In [3]: pa.RecordBatch.from_pandas(pd.DataFrame(index=range(5))).schema.pandas_metadata
Out[3]:
{'index_columns': [{'kind': 'range',
'name': None,
'start': 0,
'stop': 5,
'step': 1}],
'column_indexes': [{'name': None,
'field_name': None,
'pandas_type': 'int64',
'numpy_type': 'int64',
'metadata': None}],
'columns': [],
'creator': {'library': 'pyarrow', 'version': '18.1.0'},
'pandas_version': '2.2.3'}
Thanks @devin-petersohn for the suggestion. I tested locally indeed for this edge case, using metadata would be much more efficient. changes pushed. |
devin-petersohn
left a comment
There was a problem hiding this comment.
Thanks for the changes, LGTM
634bdda to
af89044
Compare
|
cc @ueshin |
| # Handle the 0-column case separately to preserve row count. | ||
| # pa.RecordBatch.from_pandas preserves num_rows via pandas index metadata. | ||
| if len(pdf.columns) == 0: | ||
| arrow_batches = [pa.RecordBatch.from_pandas(pdf_slice) for pdf_slice in pdf_slices] |
There was a problem hiding this comment.
If this works more efficiently, shall we also use this in the similar parts, like:
spark/python/pyspark/sql/connect/session.py
Line 626 in 1e31b77
spark/python/pyspark/sql/conversion.py
Line 289 in 1e31b77
It can be in a separate PR, though.
There was a problem hiding this comment.
thanks. Let's address them with a separate PR, since this one is for a bug fix.
|
Thanks! merging to master. |
What changes were proposed in this pull request?

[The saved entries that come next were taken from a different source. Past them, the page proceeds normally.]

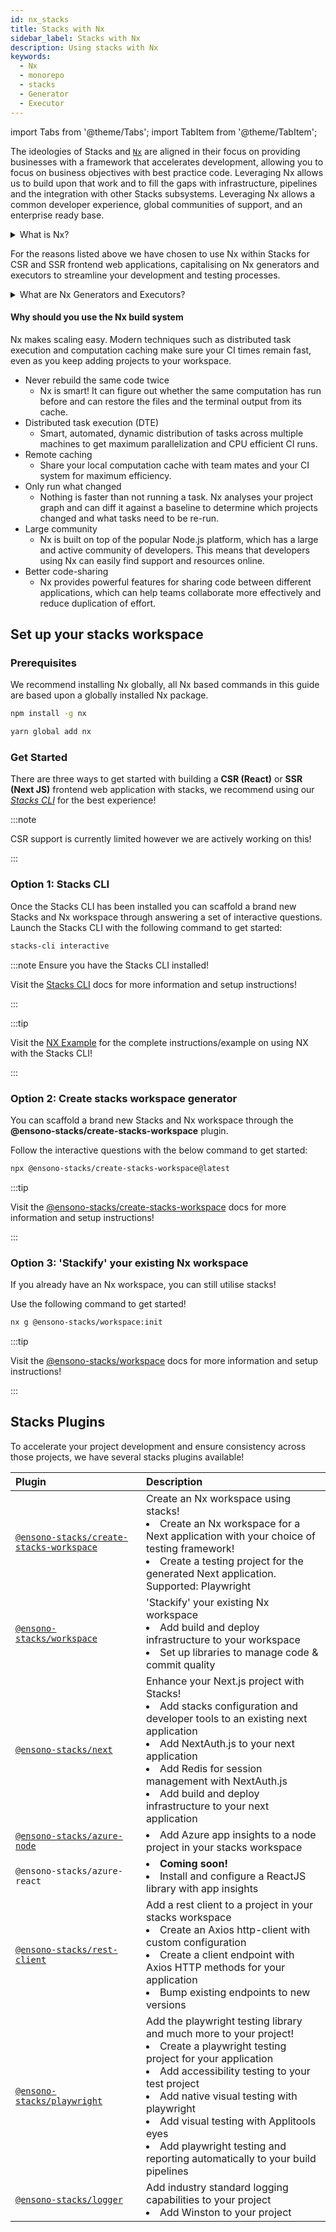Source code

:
 ```yaml
---
id: nx_stacks
title: Stacks with Nx
sidebar_label: Stacks with Nx
description: Using stacks with Nx
keywords:
  - Nx
  - monorepo
  - stacks
  - Generator
  - Executor
---
```


import Tabs from '@theme/Tabs';
import TabItem from '@theme/TabItem';

The ideologies of Stacks and [`Nx`](https://nx.dev/) are aligned in their focus on providing businesses with a framework that accelerates development, allowing you to focus on business objectives with best practice code. Leveraging Nx allows us to build upon that work and to fill the gaps with infrastructure, pipelines and the integration with other Stacks subsystems. Leveraging Nx allows a common developer experience, global communities of support, and an enterprise ready base.

<details>
  <summary>What is Nx?</summary>
    <p>The Nx framework is a powerful tool that allows developers to easily build, test, and automate their applications. It is built on top of the popular open-source Node.js platform, and provides a streamlined and efficient workflow for building apps. With Nx, developers can easily manage their dependencies, automate tasks, and quickly test their applications.</p> 
    <p>Additionally, Nx provides powerful features such as code-sharing, optimized builds, and real-time feedback, making it an ideal choice for any developer looking to streamline their development process and improve their productivity.</p>

:::tip Find out more!
Find out more about Nx through their official [documentation](https://nx.dev/getting-started/intro)!
:::

</details>

For the reasons listed above we have chosen to use Nx within Stacks for CSR and SSR frontend web applications, capitalising on Nx generators and executors to streamline your development and testing processes.

<details>
  <summary>What are Nx Generators and Executors?</summary>
    <p>Nx generators and executors are two powerful features of the Nx build system that allow developers to quickly and easily generate new code and files for their projects, as well as to automate common tasks.</p>
    <p>Nx generators are templates that can be used to quickly generate new code and files for different types of projects, such as Angular applications, React components, and Node.js services. Developers can use these generators to quickly create the code and files they need, based on pre-defined templates, saving them time and effort.</p>
    <p>Nx executors, on the other hand, are scripts that can be used to automate common tasks, such as building, testing, and deploying code. Developers can use these executors to automate repetitive tasks and to streamline their workflow. Executors can also be customized to suit the specific needs of a project, making them a highly versatile tool.</p>
</details>

#### Why should you use the Nx build system

Nx makes scaling easy. Modern techniques such as distributed task execution and computation caching make sure your CI times remain fast, even as you keep adding projects to your workspace.

- Never rebuild the same code twice
    - Nx is smart! It can figure out whether the same computation has run before and can restore the files and the terminal output from its cache.
- Distributed task execution (DTE)
    - Smart, automated, dynamic distribution of tasks across multiple machines to get maximum parallelization and CPU efficient CI runs.
- Remote caching
    - Share your local computation cache with team mates and your CI system for maximum efficiency.
- Only run what changed
    - Nothing is faster than not running a task. Nx analyses your project graph and can diff it against a baseline to determine which projects changed and what tasks need to be re-run.
- Large community
    - Nx is built on top of the popular Node.js platform, which has a large and active community of developers. This means that developers using Nx can easily find support and resources online.
- Better code-sharing
    - Nx provides powerful features for sharing code between different applications, which can help teams collaborate more effectively and reduce duplication of effort.

## Set up your stacks workspace

### Prerequisites

We recommend installing Nx globally, all Nx based commands in this guide are based upon a globally installed Nx package.

<Tabs>
  <TabItem value="npm" label="npm">

  ```bash
  npm install -g nx
  ```

  </TabItem>
  <TabItem value="yarn" label="yarn">

  ```bash
  yarn global add nx
  ```

  </TabItem>
</Tabs>

### Get Started

There are three ways to get started with building a **CSR (React)** or **SSR (Next JS)** frontend web application with stacks, we recommend using our _[Stacks CLI](../stackscli/about.md)_ for the best experience!

:::note

CSR support is currently limited however we are actively working on this!

:::

### Option 1: Stacks CLI

Once the Stacks CLI has been installed you can scaffold a brand new Stacks and Nx workspace through answering a set of interactive questions. Launch the Stacks CLI with the following command to get started:

```bash
stacks-cli interactive
```

:::note Ensure you have the Stacks CLI installed!

Visit the [Stacks CLI](../stackscli/about.md) docs for more information and setup instructions!

:::

:::tip

Visit the [NX Example](../stackscli/about.md) for the complete instructions/example on using NX with the Stacks CLI!

:::

### Option 2: Create stacks workspace generator

You can scaffold a brand new Stacks and Nx workspace through the **@ensono-stacks/create-stacks-workspace** plugin.

Follow the interactive questions with the below command to get started:

```bash
npx @ensono-stacks/create-stacks-workspace@latest
```

:::tip

Visit the [@ensono-stacks/create-stacks-workspace](/docs/nx/create-stacks-workspace/ensono-stacks-create-stacks-workspace) docs for more information and setup instructions!

:::

### Option 3: 'Stackify' your existing Nx workspace

If you already have an Nx workspace, you can still utilise stacks!

Use the following command to get started!

```bash
nx g @ensono-stacks/workspace:init
```

:::tip

Visit the [@ensono-stacks/workspace](./workspace/plugin-information.md) docs for more information and setup instructions!

:::

## Stacks Plugins

To accelerate your project development and ensure consistency across those projects, we have several stacks plugins available!

| Plugin                                                                            | Description                                                            |
| :-------------------------------------------------------------------------------- | :--------------------------------------------------------------------- |
| [`@ensono-stacks/create-stacks-workspace`](./create-stacks-workspace/plugin-information.md) | Create an Nx workspace using stacks!<li>Create an Nx workspace for a Next application with your choice of testing framework!</li><li>Create a testing project for the generated Next application. Supported: Playwright</li>                                   |
| [`@ensono-stacks/workspace`](./workspace/plugin-information.md)                   | 'Stackify' your existing Nx workspace<li>Add build and deploy infrastructure to your workspace</li><li>Set up libraries to manage code & commit quality</li>                                  |
| [`@ensono-stacks/next`](./next/plugin-information.md)                             | Enhance your Next.js project with Stacks!<li>Add stacks configuration and developer tools to an existing next application</li><li>Add NextAuth.js to your next application</li><li>Add Redis for session management with NextAuth.js</li><li>Add build and deploy infrastructure to your next application</li>                             |
| [`@ensono-stacks/azure-node`](./azure-node/plugin-information.md)                 | <li>Add Azure app insights to a node project in your stacks workspace</li>      |
| `@ensono-stacks/azure-react`              | <li><b>Coming soon!</b></li><li>Install and configure a ReactJS library with app insights</li> |
| [`@ensono-stacks/rest-client`](./rest-client/plugin-information.md)               | Add a rest client to a project in your stacks workspace<li>Create an Axios http-client with custom configuration</li><li>Create a client endpoint with Axios HTTP methods for your application</li><li>Bump existing endpoints to new versions</li>                |
| [`@ensono-stacks/playwright`](./playwright/plugin-information.md)                 | Add the playwright testing library and much more to your project!<li>Create a playwright testing project for your application</li><li>Add accessibility testing to your test project</li><li>Add native visual testing with playwright</li><li>Add visual testing with Applitools eyes</li><li>Add playwright testing and reporting automatically to your build pipelines</li>              |
| [`@ensono-stacks/logger`](./logger/plugin-information.md)                         | Add industry standard logging capabilities to your project<li>Add Winston to your project</li>                |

This PR fixes the row count loss issue when creating a Spark DataFrame from a pandas DataFrame with 0 columns in classic.
The issue occurs due to PyArrow limitations when creating RecordBatches or Tables with 0 columns - row count information is lost.
Why are the changes needed?
Before this fix:
After this fix:
Does this PR introduce any user-facing change?
Yes. Creating a DataFrame from a pandas DataFrame with 0 columns now correctly preserves the row count in Classic Spark.
How was this patch tested?
Added unit test
test_from_pandas_dataframe_with_zero_columnsintest_creation.pythat tests both Arrow-enabled and Arrow-disabled paths.Was this patch authored or co-authored using generative AI tooling?
No